# DATA RECORDS
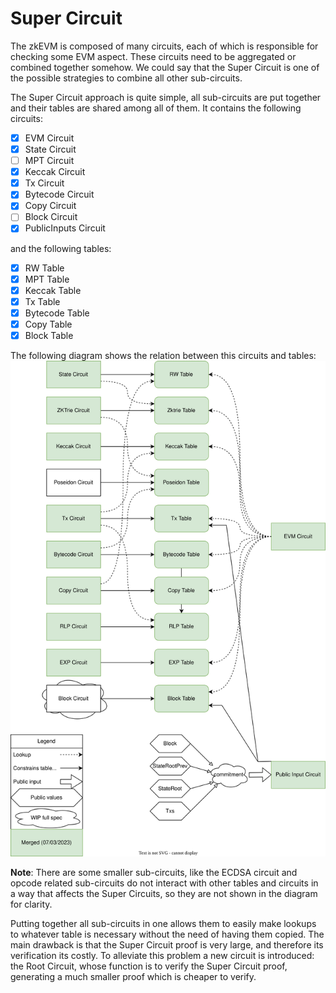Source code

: # Super Circuit

The zkEVM is composed of many circuits, each of which is responsible for checking some EVM aspect.
These circuits need to be aggregated or combined together somehow. We could say that the Super
Circuit is one of the possible strategies to combine all other sub-circuits.

The Super Circuit approach is quite simple, all sub-circuits are put together and their tables are
shared among all of them. It contains the following circuits:

- [x] EVM Circuit
- [x] State Circuit
- [ ] MPT Circuit
- [x] Keccak Circuit
- [x] Tx Circuit
- [x] Bytecode Circuit
- [x] Copy Circuit
- [ ] Block Circuit
- [x] PublicInputs Circuit

 and the following tables:

- [x] RW Table
- [x] MPT Table
- [x] Keccak Table
- [x] Tx Table
- [x] Bytecode Table
- [x] Copy Table
- [x] Block Table

The following diagram shows the relation between this circuits and tables:
![super_circuit](./super_circuit.svg)

**Note**: There are some smaller sub-circuits, like the ECDSA circuit and opcode related
sub-circuits do not interact with other tables and circuits in a way that affects the Super
Circuits, so they are not shown in the diagram for clarity.

Putting together all sub-circuits in one allows them to easily make lookups to whatever table is
necessary without the need of having them copied. The main drawback is that the Super Circuit proof
is very large, and therefore its verification its costly. To alleviate this problem a new circuit is
introduced: the Root Circuit, whose function is to verify the Super Circuit proof, generating a much
smaller proof which is cheaper to verify.
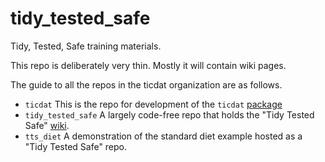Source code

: # tidy_tested_safe
Tidy, Tested, Safe  training materials.

This repo is deliberately very thin. Mostly it will contain wiki pages. 

The guide to all the repos in the ticdat organization are as follows.

* `ticdat` This is the repo for development of the `ticdat` [package](https://pypi.org/project/ticdat/)
* `tidy_tested_safe` A largely code-free repo that holds the "Tidy Tested Safe" 
[wiki](https://github.com/ticdat/tidy_tested_safe/wiki).
* `tts_diet` A demonstration of the standard diet example hosted as a "Tidy Tested Safe" repo.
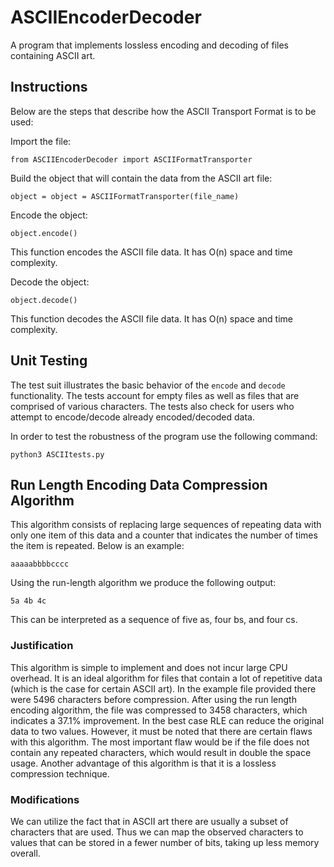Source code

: # ASCIIEncoderDecoder

A program that implements lossless encoding and decoding of files containing ASCII art.

## Instructions

Below are the steps that describe how the ASCII Transport Format is to be used:

Import the file:

  `from ASCIIEncoderDecoder import ASCIIFormatTransporter`

Build the object that will contain the data from the ASCII art file:

  `object = object = ASCIIFormatTransporter(file_name)`

Encode the object:

  `object.encode()`
  
  This function encodes the ASCII file data. It has O(n) space and time complexity.

Decode the object:

  `object.decode()`
  
  This function decodes the ASCII file data. It has O(n) space and time complexity.

## Unit Testing

The test suit illustrates the basic behavior of the `encode` and `decode` functionality. The tests account for empty files as well as files that are comprised of various characters. The tests also check for users who attempt to encode/decode already encoded/decoded data.

In order to test the robustness of the program use the following command:

`python3 ASCIItests.py`

## Run Length Encoding Data Compression Algorithm

This algorithm consists of replacing large sequences of repeating data with only one item of this data and a counter that indicates the number of times the item is repeated. Below is an example:

  `aaaaabbbbcccc`

Using the run-length algorithm we produce the following output:

  `5a 4b 4c`

This can be interpreted as a sequence of five as, four bs, and four cs.

### Justification

This algorithm is simple to implement and does not incur large CPU overhead. It is an ideal algorithm for files that contain a lot of repetitive data (which is the case for certain ASCII art). In the example file provided there were 5496 characters before compression. After using the run length encoding algorithm, the file was compressed to 3458 characters, which indicates a 37.1% improvement. In the best case RLE can reduce the original data to two values. However, it must be noted that there are certain flaws with this algorithm. The most important flaw would be if the file does not contain any repeated characters, which would result in double the space usage. Another advantage of this algorithm is that it is a lossless compression technique. 

### Modifications

We can utilize the fact that in ASCII art there are usually a subset of characters that are used. Thus we can map the observed characters to values that can be stored in a fewer number of bits, taking up less memory overall.




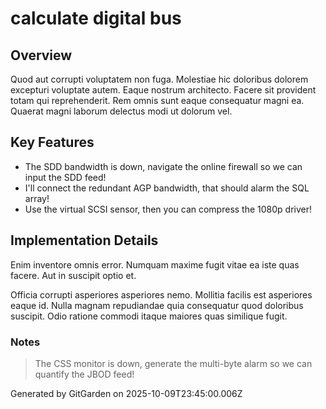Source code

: # calculate digital bus

## Overview
Quod aut corrupti voluptatem non fuga. Molestiae hic doloribus dolorem excepturi voluptate autem. Eaque nostrum architecto. Facere sit provident totam qui reprehenderit. Rem omnis sunt eaque consequatur magni ea. Quaerat magni laborum delectus modi ut dolorum vel.

## Key Features
- The SDD bandwidth is down, navigate the online firewall so we can input the SDD feed!
- I'll connect the redundant AGP bandwidth, that should alarm the SQL array!
- Use the virtual SCSI sensor, then you can compress the 1080p driver!

## Implementation Details
Enim inventore omnis error. Numquam maxime fugit vitae ea iste quas facere. Aut in suscipit optio et.
 Officia corrupti asperiores asperiores nemo. Mollitia facilis est asperiores eaque id. Nulla magnam repudiandae quia consequatur quod doloribus suscipit. Odio ratione commodi itaque maiores quas similique fugit.

### Notes
> The CSS monitor is down, generate the multi-byte alarm so we can quantify the JBOD feed!

Generated by GitGarden on 2025-10-09T23:45:00.006Z
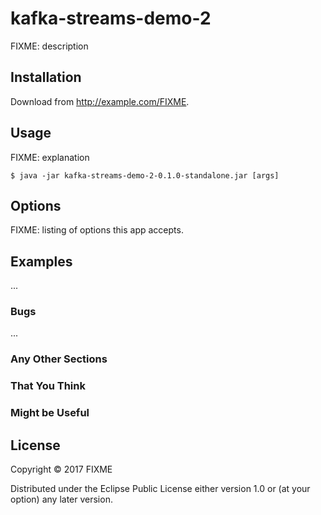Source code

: # kafka-streams-demo-2

FIXME: description

## Installation

Download from http://example.com/FIXME.

## Usage

FIXME: explanation

    $ java -jar kafka-streams-demo-2-0.1.0-standalone.jar [args]

## Options

FIXME: listing of options this app accepts.

## Examples

...

### Bugs

...

### Any Other Sections
### That You Think
### Might be Useful

## License

Copyright © 2017 FIXME

Distributed under the Eclipse Public License either version 1.0 or (at
your option) any later version.
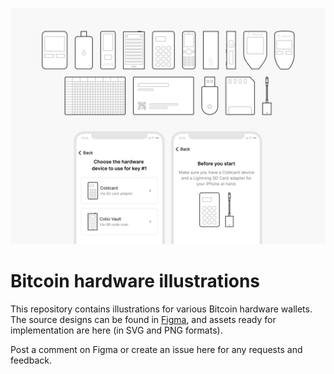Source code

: ![Bitcoin hardware illustration cover image](Cover.png)

# Bitcoin hardware illustrations

This repository contains illustrations for various Bitcoin hardware wallets. The source designs can be found in [Figma](https://www.figma.com/community/file/946807598525782935/Bitcoin-hardware-%26-accessories), and assets ready for implementation are here (in SVG and PNG formats).

Post a comment on Figma or create an issue here for any requests and feedback.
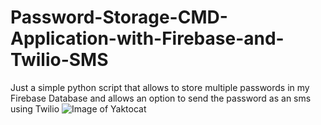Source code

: # Password-Storage-CMD-Application-with-Firebase-and-Twilio-SMS
Just a simple python script that allows to store multiple passwords in my Firebase Database and allows an option to send the password as an sms using Twilio
![Image of Yaktocat](https://ibb.co/0Xbkdqz)
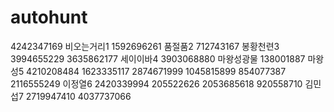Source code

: # autohunt
4242347169
비오는거리1 1592696261
품절품2 712743167
봉황천련3 3994655229 3635862177
세이이바4 3903068880
마왕성광물 138001887
마왕성5 4210208484 1623335117 2874671999 1045815899 854077387 2116555249
이정열6 2420339994 205522626 2053685618 920558710
김민섭7 2719947410 4037737066
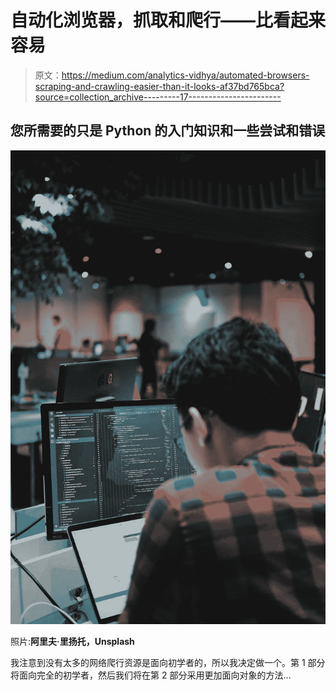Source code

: # 自动化浏览器，抓取和爬行——比看起来容易

> 原文：<https://medium.com/analytics-vidhya/automated-browsers-scraping-and-crawling-easier-than-it-looks-af37bd765bca?source=collection_archive---------17----------------------->

## 您所需要的只是 Python 的入门知识和一些尝试和错误

![](img/d2497fb231e178ccfd92505e0ad6f1b9.png)

照片:**阿里夫·里扬托，Unsplash**

我注意到没有太多的网络爬行资源是面向初学者的，所以我决定做一个。第 1 部分将面向完全的初学者，然后我们将在第 2 部分采用更加面向对象的方法…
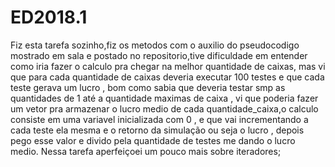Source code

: # ED2018.1

Fiz esta tarefa sozinho,fiz os metodos com o auxilio do pseudocodigo mostrado em sala e postado no  repositorio,tive dificuldade em entender como iria fazer o calculo pra chegar na melhor quantidade de caixas, mas vi que para cada quantidade de caixas deveria executar 100 testes e que cada teste gerava um lucro , bom como sabia que deveria testar smp as quantidades de 1 até a quantidade maximas de caixa , vi que poderia fazer um vetor pra armazenar o lucro medio de cada quantidade_caixa,o calculo consiste em uma variavel inicializada com 0 , e que vai incrementando a cada teste ela mesma e o retorno da simulação ou seja o lucro , depois pego esse valor e divido pela quantidade de testes me dando o lucro medio. Nessa tarefa aperfeiçoei um pouco mais sobre iteradores;
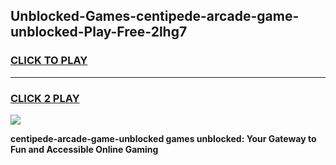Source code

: 
## Unblocked-Games-centipede-arcade-game-unblocked-Play-Free-2lhg7
<h3>
<a href="https://premium76.site?title=centipede-arcade-game-unblocked&ref=10A">CLICK TO PLAY</a></h3>
<hr>

<h3>
<a href="https://premium76.site?title=centipede-arcade-game-unblocked&ref=10A">CLICK 2 PLAY</a>
  
</h3>

<a href="https://premium76.site?title=centipede-arcade-game-unblocked&ref=10A"><img src="https://clearcache.store/games.png"></a>


**centipede-arcade-game-unblocked games unblocked: Your Gateway to Fun and Accessible Online Gaming**
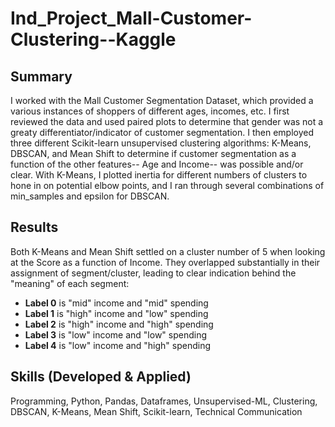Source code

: # Ind_Project_Mall-Customer-Clustering--Kaggle

## Summary
I worked with the Mall Customer Segmentation Dataset, which provided a various instances of shoppers of different ages, incomes, etc.  I first reviewed the data and used paired plots to determine that gender was not a greaty differentiator/indicator of customer segmentation.  I then employed three different Scikit-learn unsupervised clustering algorithms: K-Means, DBSCAN, and Mean Shift to determine if customer segmentation as a function of the other features-- Age and Income-- was possible and/or clear.  With K-Means, I plotted inertia for different numbers of clusters to hone in on potential elbow points, and I ran through several combinations of min_samples and epsilon for DBSCAN.

## Results
Both K-Means and Mean Shift settled on a cluster number of 5 when looking at the Score as a function of Income.  They overlapped substantially in their assignment of segment/cluster, leading to clear indication behind the "meaning" of each segment:
 - **Label 0** is "mid" income and "mid" spending
 - **Label 1** is "high" income and "low" spending
 - **Label 2** is "high" income and "high" spending
 - **Label 3** is "low" income and "low" spending
 - **Label 4** is "low" income and "high" spending

## Skills (Developed & Applied)
Programming, Python, Pandas, Dataframes, Unsupervised-ML, Clustering, DBSCAN, K-Means, Mean Shift, Scikit-learn, Technical Communication
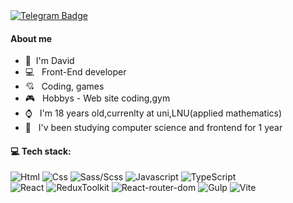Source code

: <a href="https://t.me/hatllkoo">
        <img src="https://img.shields.io/badge/telegram-black" alt="Telegram Badge">
    </a>

#### About me

- 👦 &nbsp;I'm David
- 💻 &nbsp; Front-End developer
- 💘 &nbsp; Coding, games
- 🎮 &nbsp; Hobbys - Web site coding,gym
- ⌚ &nbsp; I'm 18 years old,currenlty at uni,LNU(applied mathematics)
- 🏢 &nbsp; I'v been studying computer science and frontend for 1 year

<h4>💻 Tech stack:</h4>

![Html](https://img.shields.io/badge/HTML5-E0244D?style=for-the-badge&logo=html5&logoColor=white) 
![Css](https://img.shields.io/badge/CSS3-E0244D?style=for-the-badge&logo=css3&logoColor=white) ![Sass/Scss](https://img.shields.io/badge/Sass/Scss-E0244D?style=for-the-badge&logo=sass&logoColor=white) 
![Javascript](https://img.shields.io/badge/JavaScript-E0244D?style=for-the-badge&logo=javascript&logoColor=white) ![TypeScript](https://img.shields.io/badge/TypeScript-E0244D?style=for-the-badge&logo=typescript&logoColor=white) \
![React](https://img.shields.io/badge/React-E0244D?style=for-the-badge&logo=react&logoColor=white) ![ReduxToolkit](https://img.shields.io/badge/ReduxToolkit-E0244D?style=for-the-badge&logo=redux&logoColor=white) ![React-router-dom](https://img.shields.io/badge/React--router--dom-E0244D?style=for-the-badge&logo=react-router&logoColor=white)
![Gulp](https://img.shields.io/badge/Gulp-E0244D?style=for-the-badge&logo=gulp&logoColor=white) ![Vite](https://img.shields.io/badge/Vite-E0244D?style=for-the-badge&logo=Vite&logoColor=white) 

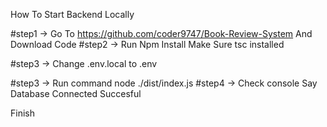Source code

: How To Start Backend Locally

#step1 -> Go To  https://github.com/coder9747/Book-Review-System
And Download Code
#step2 -> Run Npm Install Make Sure tsc installed 

#step3 -> Change .env.local to .env


#step3 -> Run command  node ./dist/index.js
#step4 -> Check console Say Database Connected Succesful

Finish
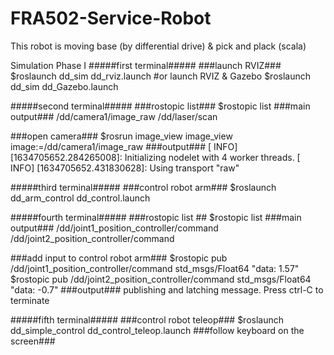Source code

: # FRA502-Service-Robot
This robot is moving base (by differential drive) &amp; pick and plack (scala)

Simulation Phase I
#####first terminal#####
###launch RVIZ###
$roslaunch dd_sim dd_rviz.launch
#or launch RVIZ & Gazebo
$roslaunch dd_sim dd_Gazebo.launch

#####second terminal#####
###rostopic list###
$rostopic list
###main output###
/dd/camera1/image_raw
/dd/laser/scan

###open camera###
$rosrun image_view image_view image:=/dd/camera1/image_raw
###output###
[ INFO] [1634705652.284265008]: Initializing nodelet with 4 worker threads.
[ INFO] [1634705652.431830628]: Using transport "raw"

#####third terminal#####
###control robot arm###
$roslaunch dd_arm_control dd_control.launch

#####fourth terminal#####
###rostopic list ##
$rostopic list
###main output###
/dd/joint1_position_controller/command
/dd/joint2_position_controller/command

###add input to control robot arm###
$rostopic pub /dd/joint1_position_controller/command std_msgs/Float64 "data: 1.57"
$rostopic pub /dd/joint2_position_controller/command std_msgs/Float64 "data: -0.7"
###output###
publishing and latching message. Press ctrl-C to terminate

#####fifth terminal#####
###control robot teleop###
$roslaunch dd_simple_control dd_control_teleop.launch
###follow keyboard on the screen###
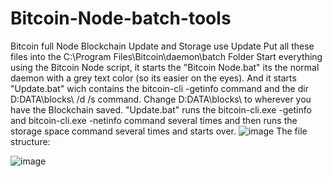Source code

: # Bitcoin-Node-batch-tools
Bitcoin full Node Blockchain Update and Storage use Update
Put all these files into the C:\Program Files\Bitcoin\daemon\batch Folder
Start everything using the Bitcoin Node script, it starts the "Bitcoin Node.bat" its the normal daemon with a grey text color (so its easier on the eyes).
And it starts "Update.bat" wich contains the bitcoin-cli -getinfo command and the dir D:DATA\blocks\ /d /s command.
Change D:DATA\blocks\ to wherever you have the Blockchain saved.
"Update.bat" runs the bitcoin-cli.exe -getinfo and bitcoin-cli.exe -netinfo command several times and then runs the storage space command several times and starts over.
![image](https://user-images.githubusercontent.com/72359748/226697537-877c09fb-18bf-43c9-ad59-751168ca1268.png)
The file structure:

![image](https://user-images.githubusercontent.com/72359748/226697771-a54c1d69-9199-4982-a1dd-7d6ef6a44110.png)



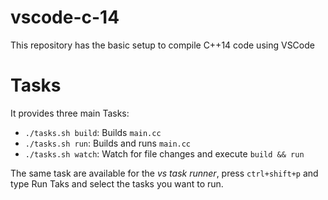 # vscode-c-14

This repository has the basic setup to compile C++14 code using VSCode

# Tasks

It provides three main Tasks:

* `./tasks.sh build`: Builds `main.cc`
* `./tasks.sh run`: Builds and runs `main.cc`
* `./tasks.sh watch`: Watch for file changes and execute `build && run`

The same task are available for the *vs task runner*, press `ctrl+shift+p` and type Run Taks and select the tasks you want to run.
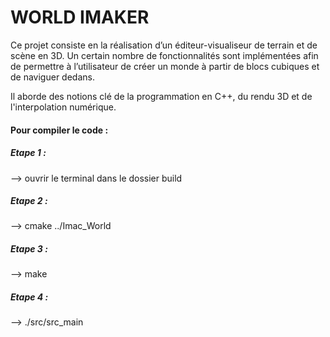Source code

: <h1> WORLD IMAKER </h1>

Ce projet consiste en la réalisation d’un éditeur-visualiseur de terrain et de scène en 3D. Un certain nombre de fonctionnalités sont implémentées afin de permettre à l’utilisateur de créer un monde à partir de blocs cubiques et de naviguer dedans.

Il aborde des notions clé de la programmation en C++, du rendu 3D et de l'interpolation numérique. 

<h4> Pour compiler le code : </h4>


<h5> Etape 1 : </h5>
--> ouvrir le terminal dans le dossier build

<h5> Etape 2 : </h5>
--> cmake ../Imac_World
 
<h5> Etape 3 : </h5>
--> make
 
<h5> Etape 4 : </h5>
--> ./src/src_main
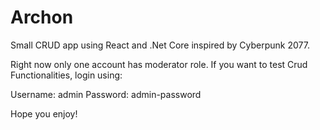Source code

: # Archon
Small CRUD app using React and .Net Core inspired by Cyberpunk 2077.

Right now only one account has moderator role.
If you want to test Crud Functionalities, login using:

Username: admin
Password: admin-password

Hope you enjoy!

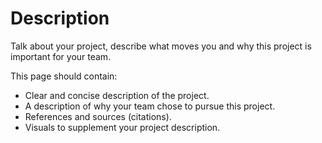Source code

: <h1> Description </h1>

<p> Talk about your project, describe what moves you and why this project is important for your team. </p>

<p> This page should contain: </p>
<ul> 
	<li> Clear and concise description of the project. </li>
	<li> A description of why your team chose to pursue this project. </li>
	<li> References and sources (citations). </li>
	<li> Visuals to supplement your project description. </li>
</ul>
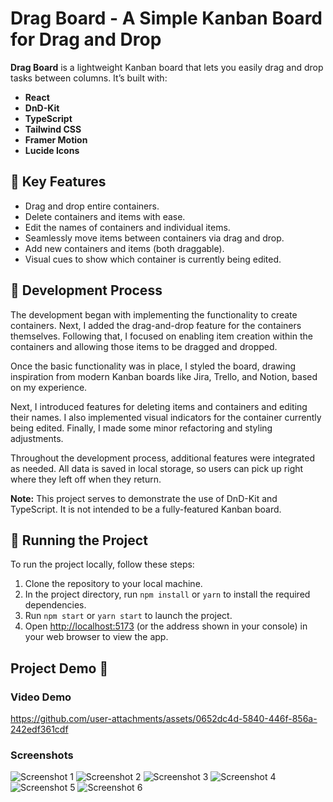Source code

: # Drag Board - A Simple Kanban Board for Drag and Drop

**Drag Board** is a lightweight Kanban board that lets you easily drag and drop tasks between columns. It’s built with:

- **React**
- **DnD-Kit**
- **TypeScript**
- **Tailwind CSS**
- **Framer Motion**
- **Lucide Icons**

## 👾 Key Features

- Drag and drop entire containers.
- Delete containers and items with ease.
- Edit the names of containers and individual items.
- Seamlessly move items between containers via drag and drop.
- Add new containers and items (both draggable).
- Visual cues to show which container is currently being edited.

## 📒 Development Process

The development began with implementing the functionality to create containers. Next, I added the drag-and-drop feature for the containers themselves. Following that, I focused on enabling item creation within the containers and allowing those items to be dragged and dropped.

Once the basic functionality was in place, I styled the board, drawing inspiration from modern Kanban boards like Jira, Trello, and Notion, based on my experience.

Next, I introduced features for deleting items and containers and editing their names. I also implemented visual indicators for the container currently being edited. Finally, I made some minor refactoring and styling adjustments.

Throughout the development process, additional features were integrated as needed. All data is saved in local storage, so users can pick up right where they left off when they return.

**Note:** This project serves to demonstrate the use of DnD-Kit and TypeScript. It is not intended to be a fully-featured Kanban board.

## 🚦 Running the Project

To run the project locally, follow these steps:

1. Clone the repository to your local machine.
2. In the project directory, run `npm install` or `yarn` to install the required dependencies.
3. Run `npm start` or `yarn start` to launch the project.
4. Open [http://localhost:5173](http://localhost:5173) (or the address shown in your console) in your web browser to view the app.

## Project Demo 🚀

### Video Demo

https://github.com/user-attachments/assets/0652dc4d-5840-446f-856a-242edf361cdf

### Screenshots

![Screenshot 1](https://github.com/user-attachments/assets/98432d50-498a-4ec8-8d07-f14895d47a89)
![Screenshot 2](https://github.com/user-attachments/assets/64cb6e2a-6172-4973-b33c-925978fe3d2d)
![Screenshot 3](https://github.com/user-attachments/assets/6d8e18a5-04ea-41eb-9beb-62db6700bd68)
![Screenshot 4](https://github.com/user-attachments/assets/14b23ce2-76f3-4fa1-a12c-223e3fd9718d)
![Screenshot 5](https://github.com/user-attachments/assets/a67f0e26-dd30-45cf-86ba-ee1f5cf5079c)
![Screenshot 6](https://github.com/user-attachments/assets/f0421c15-8eae-4538-ab4a-c8db81adb9f3)

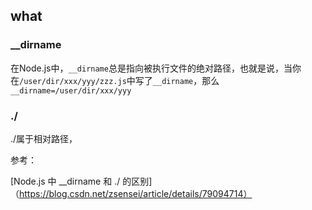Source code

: ## what

### __dirname

在Node.js中，`__dirname`总是指向被执行文件的绝对路径，也就是说，当你在`/user/dir/xxx/yyy/zzz.js`中写了`__dirname`，那么`__dirname=/user/dir/xxx/yyy`



### ./

./属于相对路径，

























参考：

[Node.js 中 __dirname 和 ./ 的区别]（https://blog.csdn.net/zsensei/article/details/79094714）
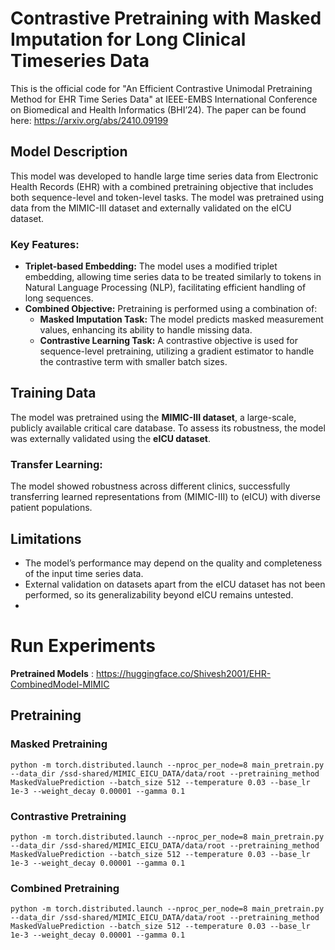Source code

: # Contrastive Pretraining with Masked Imputation for Long Clinical Timeseries Data

This is the official code for "An Efficient Contrastive Unimodal Pretraining Method for EHR Time Series Data" at IEEE-EMBS International Conference on Biomedical and Health Informatics (BHI’24). The paper can be found here: https://arxiv.org/abs/2410.09199

## Model Description
This model was developed to handle large time series data from Electronic Health Records (EHR) with a combined pretraining objective that includes both sequence-level and token-level tasks. The model was pretrained using data from the MIMIC-III dataset and externally validated on the eICU dataset.

### Key Features:
- **Triplet-based Embedding:** The model uses a modified triplet embedding, allowing time series data to be treated similarly to tokens in Natural Language Processing (NLP), facilitating efficient handling of long sequences.
- **Combined Objective:** Pretraining is performed using a combination of:
  - **Masked Imputation Task:** The model predicts masked measurement values, enhancing its ability to handle missing data.
  - **Contrastive Learning Task:** A contrastive objective is used for sequence-level pretraining, utilizing a gradient estimator to handle the contrastive term with smaller batch sizes.

## Training Data
The model was pretrained using the **MIMIC-III dataset**, a large-scale, publicly available critical care database. To assess its robustness, the model was externally validated using the **eICU dataset**.

### Transfer Learning:
The model showed robustness across different clinics, successfully transferring learned representations from (MIMIC-III) to (eICU) with diverse patient populations.

## Limitations
- The model’s performance may depend on the quality and completeness of the input time series data.
- External validation on datasets apart from the eICU dataset has not been performed, so its generalizability beyond eICU remains untested.
- 
# Run Experiments

**Pretrained Models** : https://huggingface.co/Shivesh2001/EHR-CombinedModel-MIMIC

## Pretraining

### Masked Pretraining

`python -m torch.distributed.launch --nproc_per_node=8 main_pretrain.py --data_dir /ssd-shared/MIMIC_EICU_DATA/data/root --pretraining_method MaskedValuePrediction --batch_size 512 --temperature 0.03 --base_lr 1e-3 --weight_decay 0.00001 --gamma 0.1`

### Contrastive Pretraining

`python -m torch.distributed.launch --nproc_per_node=8 main_pretrain.py --data_dir /ssd-shared/MIMIC_EICU_DATA/data/root --pretraining_method MaskedValuePrediction --batch_size 512 --temperature 0.03 --base_lr 1e-3 --weight_decay 0.00001 --gamma 0.1`

### Combined Pretraining

`python -m torch.distributed.launch --nproc_per_node=8 main_pretrain.py --data_dir /ssd-shared/MIMIC_EICU_DATA/data/root --pretraining_method MaskedValuePrediction --batch_size 512 --temperature 0.03 --base_lr 1e-3 --weight_decay 0.00001 --gamma 0.1`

# ABOUT THIS TASK
Provide the number of lines in the entries that include "admin", and no other text.

# REPLY TO THE EXERCISE
2